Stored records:
[Start of section]

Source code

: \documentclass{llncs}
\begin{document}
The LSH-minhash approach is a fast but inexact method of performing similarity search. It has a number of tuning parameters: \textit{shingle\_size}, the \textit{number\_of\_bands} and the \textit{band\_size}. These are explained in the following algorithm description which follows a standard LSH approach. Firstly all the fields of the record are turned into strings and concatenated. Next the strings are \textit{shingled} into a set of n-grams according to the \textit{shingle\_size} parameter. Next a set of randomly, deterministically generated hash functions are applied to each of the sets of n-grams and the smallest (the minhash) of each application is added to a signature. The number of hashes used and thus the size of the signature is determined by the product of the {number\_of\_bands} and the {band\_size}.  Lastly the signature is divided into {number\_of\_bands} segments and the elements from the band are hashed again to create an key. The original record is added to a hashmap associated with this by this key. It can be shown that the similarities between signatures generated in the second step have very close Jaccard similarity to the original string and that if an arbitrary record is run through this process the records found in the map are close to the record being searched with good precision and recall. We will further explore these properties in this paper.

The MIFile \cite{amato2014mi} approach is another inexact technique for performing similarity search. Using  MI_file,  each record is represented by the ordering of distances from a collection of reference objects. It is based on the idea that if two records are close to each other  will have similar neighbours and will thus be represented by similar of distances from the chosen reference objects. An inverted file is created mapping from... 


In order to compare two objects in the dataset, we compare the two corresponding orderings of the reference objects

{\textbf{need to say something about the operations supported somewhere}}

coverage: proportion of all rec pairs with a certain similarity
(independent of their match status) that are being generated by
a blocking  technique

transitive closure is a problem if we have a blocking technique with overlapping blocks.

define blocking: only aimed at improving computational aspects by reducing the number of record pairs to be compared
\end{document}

[End of section]

→ **EXERCISE INSTRUCTIONS**: Since only a number is wanted, please say how many lines in the data include the word "technique".

→ **WRITTEN RESPONSE**: 3